At one point, I went to all of our friends and asked for their support in getting him some help but was unsuccessful because they all informed him of what I was doing and he became very angry with me in my attempt. I have separated from our friends because they choose to take his side on our problems and betray me in my confidences in them.

My self-esteem keeps taking hit after hit and has affected my character in some ways even though I tried to be friendly, I often didn’t represent myself that way unknowingly which surmounted in much ridicule without specifics that I still don’t know how to address with these friends. So, I finally sought help from Al-Anon, began a bunch of research in alcoholism and addictive personalities, and trying to be pro-active in pulling myself together, but I am finding that I am having a hard time communicating, setting boundaries and helping him where he needs help rather than trying to fix things for him.
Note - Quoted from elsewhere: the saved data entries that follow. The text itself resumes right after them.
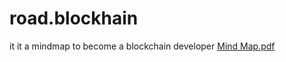 # road.blockhain

it it a mindmap to become a blockchain developer
[Mind Map.pdf](https://github.com/markizapoimeniliza/road.blockhain/files/8596485/Mind.Map.pdf)
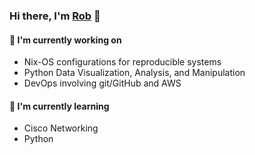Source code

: <!--
**necr0mancer/necr0mancer** is a ✨ _special_ ✨ repository because its `README.md` (this file) appears on your GitHub profile.

Here are some ideas to get you started:

- 🔭 I’m currently working on ...
- 🌱 I’m currently learning ...
- 👯 I’m looking to collaborate on ...
- 🤔 I’m looking for help with ...
- 💬 Ask me about ...
- 📫 How to reach me: ...
- 😄 Pronouns: ...
- ⚡ Fun fact: ...
-->

### Hi there, I'm <a href="https://robmason.tech/" target="_blank" rel="noreferrer">Rob</a> 👋 </h3>


#### 🔭 I'm currently working on
- Nix-OS configurations for reproducible systems
- Python Data Visualization, Analysis, and Manipulation
- DevOps involving git/GitHub and AWS

#### 🌱 I'm currently learning
- Cisco Networking
- Python
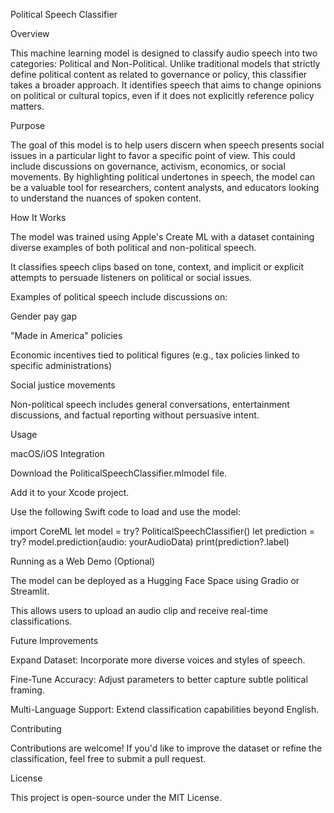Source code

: Political Speech Classifier

Overview

This machine learning model is designed to classify audio speech into two categories: Political and Non-Political. Unlike traditional models that strictly define political content as related to governance or policy, this classifier takes a broader approach. It identifies speech that aims to change opinions on political or cultural topics, even if it does not explicitly reference policy matters.

Purpose

The goal of this model is to help users discern when speech presents social issues in a particular light to favor a specific point of view. This could include discussions on governance, activism, economics, or social movements. By highlighting political undertones in speech, the model can be a valuable tool for researchers, content analysts, and educators looking to understand the nuances of spoken content.

How It Works

The model was trained using Apple's Create ML with a dataset containing diverse examples of both political and non-political speech.

It classifies speech clips based on tone, context, and implicit or explicit attempts to persuade listeners on political or social issues.

Examples of political speech include discussions on:

Gender pay gap

"Made in America" policies

Economic incentives tied to political figures (e.g., tax policies linked to specific administrations)

Social justice movements

Non-political speech includes general conversations, entertainment discussions, and factual reporting without persuasive intent.

Usage

macOS/iOS Integration

Download the PoliticalSpeechClassifier.mlmodel file.

Add it to your Xcode project.

Use the following Swift code to load and use the model:

import CoreML
let model = try? PoliticalSpeechClassifier()
let prediction = try? model.prediction(audio: yourAudioData)
print(prediction?.label)

Running as a Web Demo (Optional)

The model can be deployed as a Hugging Face Space using Gradio or Streamlit.

This allows users to upload an audio clip and receive real-time classifications.

Future Improvements

Expand Dataset: Incorporate more diverse voices and styles of speech.

Fine-Tune Accuracy: Adjust parameters to better capture subtle political framing.

Multi-Language Support: Extend classification capabilities beyond English.

Contributing

Contributions are welcome! If you'd like to improve the dataset or refine the classification, feel free to submit a pull request.

License

This project is open-source under the MIT License.
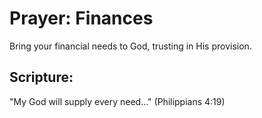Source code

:# Prayer: Finances

Bring your financial needs to God, trusting in His provision.

## Scripture:
"My God will supply every need..." (Philippians 4:19)

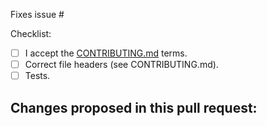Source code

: Fixes issue #

Checklist:
- [ ] I accept the [CONTRIBUTING.md](https://github.com/krzyzanowskim/ObjectivePGP/blob/master/CONTRIBUTING.md) terms.
- [ ] Correct file headers (see CONTRIBUTING.md).
- [ ] Tests.

Changes proposed in this pull request:
-
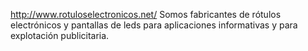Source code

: http://www.rotuloselectronicos.net/
Somos fabricantes de rótulos electrónicos y pantallas de leds para aplicaciones informativas y para explotación publicitaria.

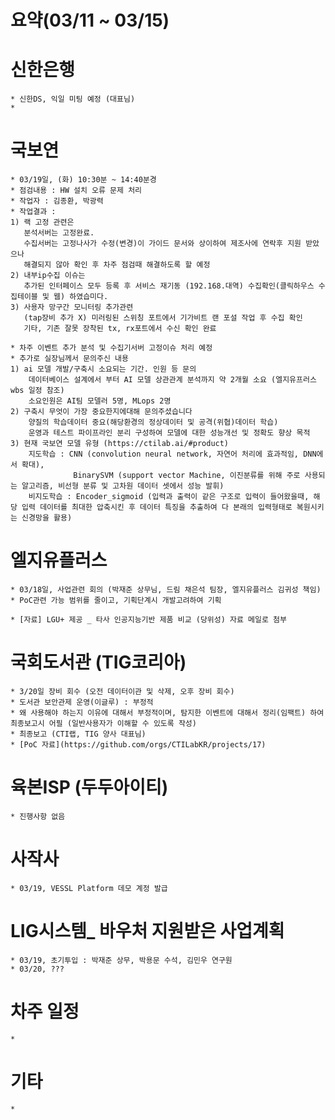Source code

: # 요약(03/11 ~ 03/15)

# 신한은행
    * 신한DS, 익일 미팅 예정 (대표님)
    * 

# 국보연 
    * 03/19일, (화) 10:30분 ~ 14:40분경 
    * 점검내용 : HW 설치 오류 문제 처리
    * 작업자 : 김종환, 박광력
    * 작업결과 : 
    1) 랙 고정 관련은 
       분석서버는 고정완료. 
       수집서버는 고정나사가 수정(변경)이 가이드 문서와 상이하여 제조사에 연락후 지원 받았으나 
       해결되지 않아 확인 후 차주 점검때 해결하도록 할 예정
    2) 내부ip수집 이슈는 
       추가된 인터페이스 모두 등록 후 서비스 재기동 (192.168.대역) 수집확인(클릭하우스 수집테이블 및 웹) 하였습미다.
    3) 사용자 망구간 모니터링 추가관련 
       (tap장비 추가 X) 미러링된 스위칭 포트에서 기가비트 랜 포설 작업 후 수집 확인
       기타, 기존 잘못 장착된 tx, rx포트에서 수신 확인 완료

    * 차주 이벤트 추가 분석 및 수집기서버 고정이슈 처리 예정
    * 추가로 실장님께서 문의주신 내용
    1) ai 모델 개발/구축시 소요되는 기간. 인원 등 문의
        데이터베이스 설계에서 부터 AI 모델 상관관계 분석까지 약 2개월 소요 (엘지유프러스 wbs 일정 참조)
        소요인원은 AI팀 모델러 5명, MLops 2명
    2) 구축시 무엇이 가장 중요한지에대해 문의주셨습니다
        양질의 학습데이터 중요(해당환경의 정상데이터 및 공격(위협)데이터 학습)
        운영과 테스트 파이프라인 분리 구성하여 모델에 대한 성능개선 및 정확도 향상 목적
    3) 현재 국보연 모델 유형 (https://ctilab.ai/#product)
        지도학습 : CNN (convolution neural network, 자연어 처리에 효과적임, DNN에서 확대), 
                  BinarySVM (support vector Machine, 이진분류를 위해 주로 사용되는 알고리즘, 비선형 분류 및 고차원 데이터 셋에서 성능 발휘)
        비지도학습 : Encoder_sigmoid (입력과 출력이 같은 구조로 입력이 들어왔을때, 해당 입력 데이터를 최대한 압축시킨 후 데이터 특징을 추출하여 다 본래의 입력형태로 복원시키는 신경망을 활용)

# 엘지유플러스
    * 03/18일, 사업관련 회의 (박재준 상무님, 드림 채은석 팀장, 엘지유플러스 김귀성 책임)
    * PoC관련 가능 범위를 줄이고, 기획단계시 개발고려하여 기획

    * [자료] LGU+ 제공 _ 타사 인공지능기반 제품 비교 (당위성) 자료 메일로 첨부

# 국회도서관 (TIG코리아)
    * 3/20일 장비 회수 (오전 데이터이관 및 삭제, 오후 장비 회수)
    * 도서관 보안관제 운영(이글루) : 부정적
    * 왜 사용해야 하는지 이유에 대해서 부정적이며, 탐지한 이벤트에 대해서 정리(임팩트) 하여 최종보고시 어필 (일반사용자가 이해할 수 있도록 작성)
    * 최종보고 (CTI랩, TIG 양사 대표님)
    * [PoC 자료](https://github.com/orgs/CTILabKR/projects/17)

# 육본ISP (두두아이티)
    * 진행사항 없음

# 사작사
    * 03/19, VESSL Platform 데모 계정 발급 

# LIG시스템_ 바우처 지원받은 사업계획
    * 03/19, 초기투입 : 박재준 상무, 박용문 수석, 김민우 연구원
    * 03/20, ???

# 차주 일정
    * 


# 기타
    * 
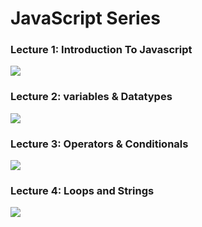 <h1>JavaScript Series</h1>
<h3>Lecture 1: Introduction To Javascript</h3>
<a href="https://youtu.be/1dFqthtouqU?si=TwxxhRW0EWE8OF4U"><img src="https://github.com/user-attachments/assets/97ff9a16-5774-40c6-bbd3-d9f60085af08"/></a>
<br/>
<h3>Lecture 2: variables & Datatypes</h3>
<a href="https://youtu.be/u3v2H5mwixY?si=FYtrbHl5TzVaJ56Q"><img src="https://github.com/user-attachments/assets/3b577b45-3966-48a2-871e-e05a3ad67574"/></a>
<br/>
<h3>Lecture 3: Operators & Conditionals</h3>
<a href="https://youtu.be/u3v2H5mwixY?si=FYtrbHl5TzVaJ56Q"><img src="https://github.com/user-attachments/assets/55642d93-9959-457f-a36b-f6b3d3adbd70"/></a>
<br/>
<h3>Lecture 4: Loops and Strings</h3>
<a href="https://youtu.be/UXxwO_U_gXI?si=bRhD9faW7ljNV1wO"><img src="https://github.com/user-attachments/assets/d8d02c47-58c3-4191-83cf-e2d7db6017dd"/></a>
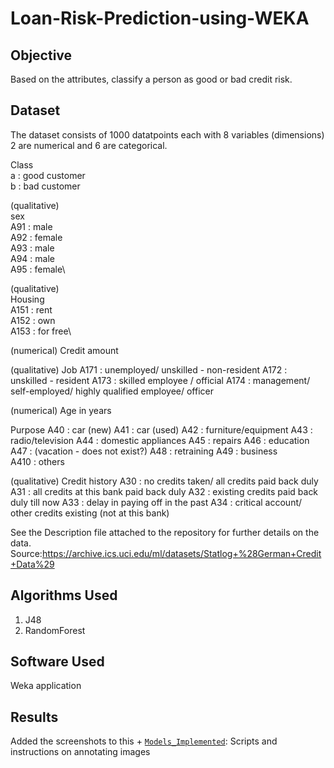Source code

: # Loan-Risk-Prediction-using-WEKA

## Objective
Based on the attributes, classify a person as good or bad credit risk.

## Dataset 
The dataset consists of 1000 datatpoints each with 8 variables (dimensions) 2 are numerical and 6 are categorical.

Class\
a : good customer\
b : bad customer 

(qualitative)\
sex\
A91 : male\
A92 : female\
A93 : male\
A94 : male\
A95 : female\

(qualitative)\
Housing\
A151 : rent\
A152 : own\
A153 : for free\

(numerical)
Credit amount

(qualitative)
Job
A171 : unemployed/ unskilled - non-resident
A172 : unskilled - resident
A173 : skilled employee / official
A174 : management/ self-employed/
highly qualified employee/ officer

(numerical)
Age in years

Purpose
A40 : car (new)
A41 : car (used)
A42 : furniture/equipment
A43 : radio/television
A44 : domestic appliances
A45 : repairs
A46 : education
A47 : (vacation - does not exist?)
A48 : retraining
A49 : business\
A410 : others

(qualitative)
Credit history
A30 : no credits taken/ all credits paid back duly
A31 : all credits at this bank paid back duly
A32 : existing credits paid back duly till now
A33 : delay in paying off in the past
A34 : critical account/ other credits existing (not at this bank)

See the Description file attached to the repository for further details on the data. Source:https://archive.ics.uci.edu/ml/datasets/Statlog+%28German+Credit+Data%29

## Algorithms Used 
1. J48
2. RandomForest

## Software Used
Weka application

## Results 
Added the screenshots to this + [`Models_Implemented`](/Models_Implemented/): Scripts and instructions on annotating images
Whenever arrives home drunk and wanting to fight, he is relentless in his verbal attacks that instead of leaving the situation, I counter attack on things I haven’t been able to figure out how to resolve yet, and then I experience temporary feelings of failure for not holding myself together. This all occurred after agreeing to speak without
offending and listening without defending. I suggested that we keep trying till we get it right. We are both tired of the battles.

After spending 2 days in my car and trying to sort things out for myself, I came back home. He admitted that he had no right to impose his issues on me and I agreed. In fact, he admits many things but he says he’s not ready to quit or get help. But, claims he would give it up if his daughter moved in with us. I explained that I don’t think his daughter would come to our home unless he would be willing to take action first.

He seems to want to spend all his time avoiding working on himself and pay more attention to everyone else who has issues. In fact, I think that all of his troubles are stemming from not wanting to deal with and overcome any pain that life dishes out to him.

I have reached the point that I am strictly focusing on my own issues and letting him deal with his but I am sensing that he is gaining frustration over me not wanting to be dependent on him in any way or he on me. He wants to be superman for everyone and expects me to join his efforts. I recognize his good intentions; however, I realize what that could do to me. He claims to understand my position but that seems to put more pressure on him.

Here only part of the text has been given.